(Beginning of PROVIDED MATERIAL)

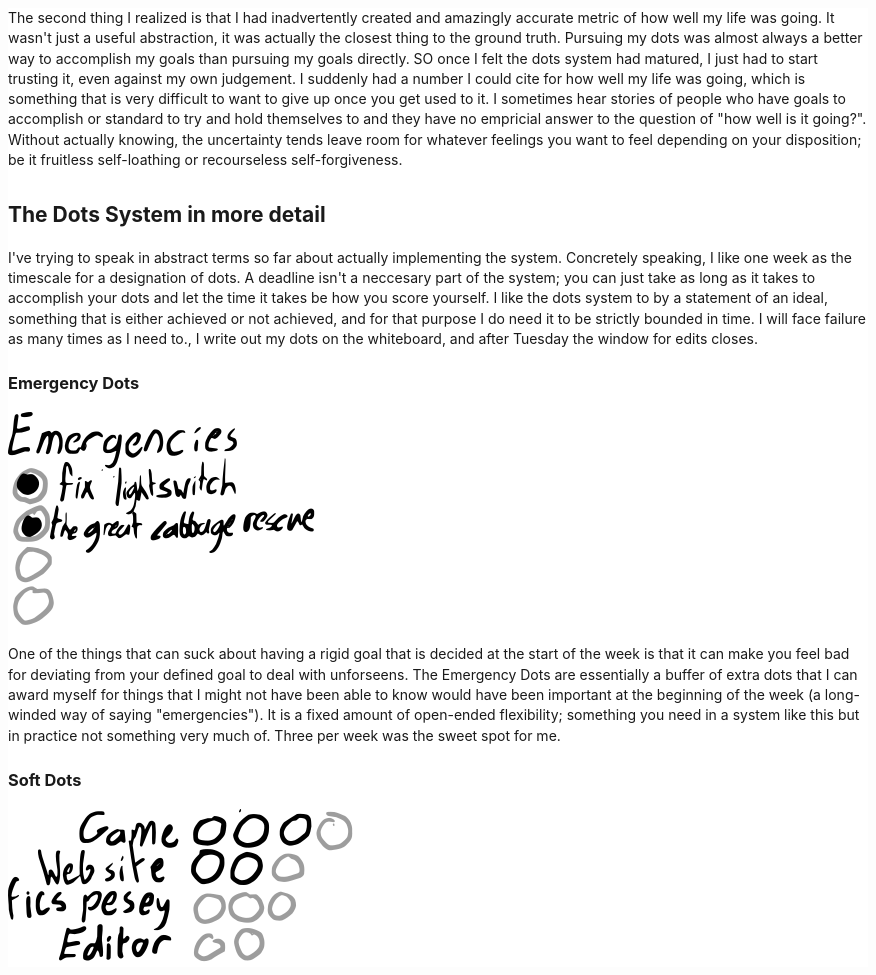 The second thing I realized is that I had inadvertently created and amazingly accurate metric of how well my life was going. It wasn't just a useful abstraction, it was actually the closest thing to the ground truth. Pursuing my dots was almost always a better way to accomplish my goals than pursuing my goals directly. SO once I felt the dots system had matured, I just had to start trusting it, even against my own judgement. I suddenly had a number I could cite for how well my life was going, which is something that is very difficult to want to give up once you get used to it. I sometimes hear stories of people who have goals to accomplish or standard to try and hold themselves to and they have no empricial answer to the question of "how well is it going?". Without actually knowing, the uncertainty tends leave room for whatever feelings you want to feel depending on your disposition; be it fruitless self-loathing or recourseless self-forgiveness.

## The Dots System in more detail

I've trying to speak in abstract terms so far about actually implementing the system. Concretely speaking, I like one week as the timescale for a designation of dots. A deadline isn't a neccesary part of the system; you can just take as long as it takes to accomplish your dots and let the time it takes be how you score yourself. I like the dots system to by a statement of an ideal, something that is either achieved or not achieved, and for that purpose I do need it to be strictly bounded in time. I will face failure as many times as I need to.,
I write out my dots on the whiteboard, and after Tuesday the window for edits closes.

### Emergency Dots
![](emergency-dots.svg)

One of the things that can suck about having a rigid goal that is decided at the start of the week is that it can make you feel bad for deviating from your defined goal to deal with unforseens. The Emergency Dots are essentially a buffer of extra dots that I can award myself for things that I might not have been able to know would have been important at the beginning of the week (a long-winded way of saying "emergencies"). It is a fixed amount of open-ended flexibility; something you need in a system like this but in practice not something very much of. Three per week was the sweet spot for me.

### Soft Dots
![](soft-dots.svg)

(End of PROVIDED MATERIAL)

◆ PROBLEM TO SOLVE: Reproduce the lines from the one with "## The Dots System in more detail" to the end of the data exactly, leaving out every earlier line.

◆ EXPECTED ANSWER:
## The Dots System in more detail

I've trying to speak in abstract terms so far about actually implementing the system. Concretely speaking, I like one week as the timescale for a designation of dots. A deadline isn't a neccesary part of the system; you can just take as long as it takes to accomplish your dots and let the time it takes be how you score yourself. I like the dots system to by a statement of an ideal, something that is either achieved or not achieved, and for that purpose I do need it to be strictly bounded in time. I will face failure as many times as I need to.,
I write out my dots on the whiteboard, and after Tuesday the window for edits closes.

### Emergency Dots
![](emergency-dots.svg)

One of the things that can suck about having a rigid goal that is decided at the start of the week is that it can make you feel bad for deviating from your defined goal to deal with unforseens. The Emergency Dots are essentially a buffer of extra dots that I can award myself for things that I might not have been able to know would have been important at the beginning of the week (a long-winded way of saying "emergencies"). It is a fixed amount of open-ended flexibility; something you need in a system like this but in practice not something very much of. Three per week was the sweet spot for me.

### Soft Dots
![](soft-dots.svg)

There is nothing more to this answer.